Covid : les profs et chefs d’établissements au bout du rouleau

Au bout du tunnel, enfin, les vacances scolaires sont arrivées comme une libération ce mardi 6 juillet 2021. Mais l’année écoulée a laissé de profondes traces sur le corps enseignant. Épuisement, burn-out, arrêt maladie, lassitude, grosse fatigue, dépression : les profs et les chefs d’établissements sont au bout du rouleau. Notre article.

Deux ans après le suicide de Christine Renon, 80% des chefs d’établissement en « dépression », près de 13% ont des « pensées suicidaires »

Il y a deux ans, Christine Renon, directrice d’école à Pantin en Seine-Saint-Denis, épuisée, mettait fin à ses jours dans son école. Une vague de soutien et de ras-le-bol du corps enseignant se soulevait, attirant pour un temps un peu de lumière sur l’épuisement dans l’éducation nationale. Deux ans plus tard, le constat est alarmant.

Les premiers résultats d’une étude publiée en juin 2021 révèlent que les chefs d’établissements sont au bout du rouleau. Cette enquête, commandée par le syndicat des chefs d’établissements SNPDEN-Unsa à l’ancien inspecteur de l’Education nationale Georges Fotinos et à José Mario Horenstein, médecin psychiatre, a porté sur 4 423 chefs d’établissements. Le constat est sans appel : 3 chefs d’établissement sur 4 ont admis ressentir « une baisse de leur moral », 80 % d’entre eux ont exprimé un «abattement» ou un sentiment de «dépression». 12,6 % ont reconnu avoir eu des «pensées suicidaires ou d’automutilation» au cours de l’année écoulée. La situation est grave.

Les profs épuisés

La gestion du Covid par le gouvernement, et le maintien de l’ouverture des écoles quoi qu’il en coûte, a broyé le corps enseignant. « En demi-jauge, on s’occupait d’un groupe et quand on rentrait à la maison, il fallait gérer l’autre groupe en envoyant le cours et en répondant aux questions. Ça a doublé mon temps de travail » témoigne ainsi une jeune enseignante à Libération, qui ne compte plus le nombre de crises de larmes survenues en rentrant chez elle.

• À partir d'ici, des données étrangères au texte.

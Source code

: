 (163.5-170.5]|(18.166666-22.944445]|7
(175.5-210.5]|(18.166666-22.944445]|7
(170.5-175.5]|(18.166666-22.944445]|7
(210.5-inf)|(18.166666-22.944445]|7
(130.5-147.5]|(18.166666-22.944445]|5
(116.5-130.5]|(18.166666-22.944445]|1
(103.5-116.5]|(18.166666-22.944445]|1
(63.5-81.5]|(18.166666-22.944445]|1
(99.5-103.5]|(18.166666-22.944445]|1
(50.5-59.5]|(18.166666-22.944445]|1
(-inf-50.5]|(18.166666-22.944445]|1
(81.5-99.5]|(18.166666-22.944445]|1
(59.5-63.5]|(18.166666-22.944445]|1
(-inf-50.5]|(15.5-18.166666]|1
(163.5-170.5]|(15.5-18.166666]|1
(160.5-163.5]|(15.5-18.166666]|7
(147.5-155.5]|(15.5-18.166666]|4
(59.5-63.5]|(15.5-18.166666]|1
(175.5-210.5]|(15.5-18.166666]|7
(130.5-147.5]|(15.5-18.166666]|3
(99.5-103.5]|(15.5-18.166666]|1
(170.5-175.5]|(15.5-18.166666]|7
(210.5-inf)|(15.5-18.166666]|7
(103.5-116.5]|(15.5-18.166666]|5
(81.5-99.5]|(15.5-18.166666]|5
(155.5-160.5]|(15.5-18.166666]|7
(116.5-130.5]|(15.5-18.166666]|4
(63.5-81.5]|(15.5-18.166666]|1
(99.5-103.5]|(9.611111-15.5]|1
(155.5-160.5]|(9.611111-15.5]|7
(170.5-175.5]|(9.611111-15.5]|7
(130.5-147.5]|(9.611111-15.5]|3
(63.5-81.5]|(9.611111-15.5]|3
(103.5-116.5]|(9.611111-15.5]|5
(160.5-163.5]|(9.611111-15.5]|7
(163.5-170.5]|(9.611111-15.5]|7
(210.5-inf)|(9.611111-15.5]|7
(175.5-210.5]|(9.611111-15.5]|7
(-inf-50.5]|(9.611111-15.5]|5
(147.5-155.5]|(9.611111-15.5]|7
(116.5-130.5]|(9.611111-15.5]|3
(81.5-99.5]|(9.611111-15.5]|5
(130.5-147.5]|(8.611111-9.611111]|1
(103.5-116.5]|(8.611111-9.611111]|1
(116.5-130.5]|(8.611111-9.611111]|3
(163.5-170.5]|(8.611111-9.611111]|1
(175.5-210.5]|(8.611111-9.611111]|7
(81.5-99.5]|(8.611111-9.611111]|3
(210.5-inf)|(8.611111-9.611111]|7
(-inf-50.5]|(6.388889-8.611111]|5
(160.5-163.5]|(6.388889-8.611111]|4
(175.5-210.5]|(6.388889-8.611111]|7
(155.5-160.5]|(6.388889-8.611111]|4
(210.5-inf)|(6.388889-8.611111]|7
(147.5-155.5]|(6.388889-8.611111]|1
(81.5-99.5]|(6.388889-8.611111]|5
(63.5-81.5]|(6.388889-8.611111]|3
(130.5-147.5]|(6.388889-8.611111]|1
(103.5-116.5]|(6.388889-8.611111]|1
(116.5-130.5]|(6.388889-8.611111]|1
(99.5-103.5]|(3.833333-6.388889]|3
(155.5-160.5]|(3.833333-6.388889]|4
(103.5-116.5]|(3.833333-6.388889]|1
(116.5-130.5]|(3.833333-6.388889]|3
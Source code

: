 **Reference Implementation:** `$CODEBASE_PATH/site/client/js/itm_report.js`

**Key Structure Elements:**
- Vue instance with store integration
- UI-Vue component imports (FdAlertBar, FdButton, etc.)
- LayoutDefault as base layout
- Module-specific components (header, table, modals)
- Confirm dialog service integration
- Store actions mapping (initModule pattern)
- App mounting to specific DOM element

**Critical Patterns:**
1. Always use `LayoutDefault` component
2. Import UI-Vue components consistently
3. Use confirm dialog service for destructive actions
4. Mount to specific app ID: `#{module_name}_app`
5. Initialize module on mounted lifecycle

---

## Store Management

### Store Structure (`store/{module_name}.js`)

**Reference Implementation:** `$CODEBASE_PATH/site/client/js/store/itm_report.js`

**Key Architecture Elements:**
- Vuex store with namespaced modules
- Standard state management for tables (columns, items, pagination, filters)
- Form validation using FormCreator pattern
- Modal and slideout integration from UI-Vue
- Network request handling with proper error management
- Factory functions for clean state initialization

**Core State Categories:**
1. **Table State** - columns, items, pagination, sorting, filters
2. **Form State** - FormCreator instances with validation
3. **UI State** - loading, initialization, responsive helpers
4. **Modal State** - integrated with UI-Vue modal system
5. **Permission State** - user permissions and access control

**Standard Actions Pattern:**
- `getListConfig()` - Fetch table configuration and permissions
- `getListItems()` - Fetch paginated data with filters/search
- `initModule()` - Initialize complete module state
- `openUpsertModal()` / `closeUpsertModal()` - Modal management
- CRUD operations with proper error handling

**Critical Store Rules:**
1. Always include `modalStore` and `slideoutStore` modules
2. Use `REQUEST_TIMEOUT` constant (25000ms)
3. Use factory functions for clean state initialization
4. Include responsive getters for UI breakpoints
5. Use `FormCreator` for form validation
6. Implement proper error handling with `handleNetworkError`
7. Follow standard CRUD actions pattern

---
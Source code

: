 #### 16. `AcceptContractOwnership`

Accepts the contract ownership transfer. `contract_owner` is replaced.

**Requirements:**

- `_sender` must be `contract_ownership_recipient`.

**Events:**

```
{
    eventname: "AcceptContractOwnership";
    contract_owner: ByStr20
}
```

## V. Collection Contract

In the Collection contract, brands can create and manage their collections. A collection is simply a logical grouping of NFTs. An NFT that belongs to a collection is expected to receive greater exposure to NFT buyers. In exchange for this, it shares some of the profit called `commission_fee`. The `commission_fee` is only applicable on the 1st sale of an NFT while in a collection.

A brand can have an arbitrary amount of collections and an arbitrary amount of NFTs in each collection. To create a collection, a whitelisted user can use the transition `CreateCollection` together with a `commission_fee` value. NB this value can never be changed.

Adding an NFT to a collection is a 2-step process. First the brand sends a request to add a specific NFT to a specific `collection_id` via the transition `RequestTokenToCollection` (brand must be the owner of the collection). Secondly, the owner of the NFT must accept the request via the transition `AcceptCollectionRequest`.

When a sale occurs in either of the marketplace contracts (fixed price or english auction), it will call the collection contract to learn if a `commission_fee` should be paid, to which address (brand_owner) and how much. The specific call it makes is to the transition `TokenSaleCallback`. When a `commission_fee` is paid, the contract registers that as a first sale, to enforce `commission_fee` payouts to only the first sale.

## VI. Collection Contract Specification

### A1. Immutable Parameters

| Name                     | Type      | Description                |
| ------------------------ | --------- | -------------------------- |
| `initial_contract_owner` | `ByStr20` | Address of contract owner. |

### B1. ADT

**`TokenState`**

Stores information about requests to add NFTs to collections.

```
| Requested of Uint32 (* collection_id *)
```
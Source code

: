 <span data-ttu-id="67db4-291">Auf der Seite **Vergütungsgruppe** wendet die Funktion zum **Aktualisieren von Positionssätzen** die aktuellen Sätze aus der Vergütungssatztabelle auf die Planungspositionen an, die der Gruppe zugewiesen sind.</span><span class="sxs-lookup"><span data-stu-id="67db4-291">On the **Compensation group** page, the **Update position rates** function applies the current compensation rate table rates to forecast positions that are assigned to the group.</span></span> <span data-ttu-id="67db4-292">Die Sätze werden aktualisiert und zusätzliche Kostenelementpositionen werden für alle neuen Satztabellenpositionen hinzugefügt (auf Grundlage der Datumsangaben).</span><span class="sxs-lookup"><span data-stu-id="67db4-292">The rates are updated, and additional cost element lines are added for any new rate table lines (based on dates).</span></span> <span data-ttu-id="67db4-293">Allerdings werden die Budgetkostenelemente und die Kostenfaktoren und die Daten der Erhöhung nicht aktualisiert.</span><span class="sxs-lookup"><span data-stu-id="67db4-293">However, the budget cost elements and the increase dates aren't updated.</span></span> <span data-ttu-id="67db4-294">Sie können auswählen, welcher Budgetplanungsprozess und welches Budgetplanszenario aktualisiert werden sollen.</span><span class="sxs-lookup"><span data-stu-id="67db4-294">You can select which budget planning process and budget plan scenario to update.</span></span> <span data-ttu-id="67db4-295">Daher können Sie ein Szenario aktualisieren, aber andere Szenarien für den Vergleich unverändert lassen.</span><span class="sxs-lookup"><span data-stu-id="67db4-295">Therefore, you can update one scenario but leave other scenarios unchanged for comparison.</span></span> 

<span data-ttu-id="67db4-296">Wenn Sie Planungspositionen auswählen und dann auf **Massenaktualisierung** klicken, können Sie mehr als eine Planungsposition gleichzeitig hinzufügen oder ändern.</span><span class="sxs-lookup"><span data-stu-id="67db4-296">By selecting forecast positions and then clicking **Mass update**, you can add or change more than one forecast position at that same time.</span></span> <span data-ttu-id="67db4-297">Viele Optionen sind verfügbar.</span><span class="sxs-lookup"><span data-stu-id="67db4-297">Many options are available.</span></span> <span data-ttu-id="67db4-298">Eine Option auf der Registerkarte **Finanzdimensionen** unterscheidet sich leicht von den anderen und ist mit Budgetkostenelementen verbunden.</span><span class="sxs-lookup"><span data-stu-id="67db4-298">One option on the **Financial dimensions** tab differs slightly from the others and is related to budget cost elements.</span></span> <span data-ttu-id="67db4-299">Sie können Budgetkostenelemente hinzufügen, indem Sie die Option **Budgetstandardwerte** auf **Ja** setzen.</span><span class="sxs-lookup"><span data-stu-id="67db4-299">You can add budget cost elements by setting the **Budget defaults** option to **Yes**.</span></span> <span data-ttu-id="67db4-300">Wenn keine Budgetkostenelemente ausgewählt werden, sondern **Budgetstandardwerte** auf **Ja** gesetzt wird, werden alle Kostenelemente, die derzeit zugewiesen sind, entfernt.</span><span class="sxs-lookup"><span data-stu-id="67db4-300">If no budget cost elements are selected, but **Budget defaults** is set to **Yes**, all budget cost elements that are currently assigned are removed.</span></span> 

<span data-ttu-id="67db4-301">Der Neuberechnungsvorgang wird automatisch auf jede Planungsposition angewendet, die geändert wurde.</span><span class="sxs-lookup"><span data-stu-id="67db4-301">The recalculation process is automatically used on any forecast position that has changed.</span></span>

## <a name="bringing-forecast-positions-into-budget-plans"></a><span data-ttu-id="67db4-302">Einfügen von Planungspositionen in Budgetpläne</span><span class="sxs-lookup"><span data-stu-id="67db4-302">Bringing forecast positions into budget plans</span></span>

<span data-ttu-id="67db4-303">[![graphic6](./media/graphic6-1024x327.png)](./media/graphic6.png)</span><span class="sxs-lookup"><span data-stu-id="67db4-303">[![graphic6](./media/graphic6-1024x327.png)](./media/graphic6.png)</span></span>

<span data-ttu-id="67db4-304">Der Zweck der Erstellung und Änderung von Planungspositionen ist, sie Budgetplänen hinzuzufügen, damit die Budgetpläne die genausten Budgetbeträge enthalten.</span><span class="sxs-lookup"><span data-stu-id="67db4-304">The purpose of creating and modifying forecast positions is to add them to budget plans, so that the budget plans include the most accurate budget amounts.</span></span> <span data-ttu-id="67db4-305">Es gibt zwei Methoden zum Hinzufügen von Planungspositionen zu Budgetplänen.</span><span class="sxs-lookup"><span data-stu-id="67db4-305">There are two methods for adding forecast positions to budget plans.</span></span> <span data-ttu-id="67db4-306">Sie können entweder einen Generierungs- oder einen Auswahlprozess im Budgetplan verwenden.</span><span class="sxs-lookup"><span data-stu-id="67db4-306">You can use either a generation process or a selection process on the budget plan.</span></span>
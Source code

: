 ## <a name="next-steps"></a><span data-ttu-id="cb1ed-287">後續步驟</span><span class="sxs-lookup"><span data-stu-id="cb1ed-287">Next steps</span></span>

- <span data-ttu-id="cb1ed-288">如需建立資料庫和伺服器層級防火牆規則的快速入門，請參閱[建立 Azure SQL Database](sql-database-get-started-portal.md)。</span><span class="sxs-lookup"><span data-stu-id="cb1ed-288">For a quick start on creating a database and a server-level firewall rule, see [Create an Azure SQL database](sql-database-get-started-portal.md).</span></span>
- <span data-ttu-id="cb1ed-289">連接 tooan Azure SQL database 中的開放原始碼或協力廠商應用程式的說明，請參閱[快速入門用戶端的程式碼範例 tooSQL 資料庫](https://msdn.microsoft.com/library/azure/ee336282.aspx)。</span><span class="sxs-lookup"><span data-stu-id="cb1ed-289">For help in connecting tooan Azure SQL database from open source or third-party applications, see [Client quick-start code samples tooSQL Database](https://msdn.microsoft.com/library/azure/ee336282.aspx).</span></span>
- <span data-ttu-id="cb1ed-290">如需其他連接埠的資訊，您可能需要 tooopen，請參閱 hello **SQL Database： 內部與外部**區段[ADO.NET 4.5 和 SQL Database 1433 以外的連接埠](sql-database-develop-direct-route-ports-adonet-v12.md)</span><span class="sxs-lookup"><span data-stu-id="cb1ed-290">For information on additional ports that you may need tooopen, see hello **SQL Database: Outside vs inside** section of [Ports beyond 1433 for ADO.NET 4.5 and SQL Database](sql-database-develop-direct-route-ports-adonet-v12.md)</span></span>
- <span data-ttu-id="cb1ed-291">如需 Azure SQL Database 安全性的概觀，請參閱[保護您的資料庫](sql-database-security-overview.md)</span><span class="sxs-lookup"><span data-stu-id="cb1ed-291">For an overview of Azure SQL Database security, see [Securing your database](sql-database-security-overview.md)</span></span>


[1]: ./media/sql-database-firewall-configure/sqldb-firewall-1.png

Arthur, professeur de sciences économiques et sociales bientôt à la retraite, a été récemment arrêté une semaine pour malaise vagal, à cause d’un «stress excessif» : « On a été sans cesse culpabilisés avec un ministère qui joue l’opinion contre ces feignasses de profs qui voudraient fermer les classes. Sauf que beaucoup ont vécu plutôt ça comme : on ferme tout, sauf les classes, pour avoir une grande garderie nationale, et tant pis si on sacrifie les profs ».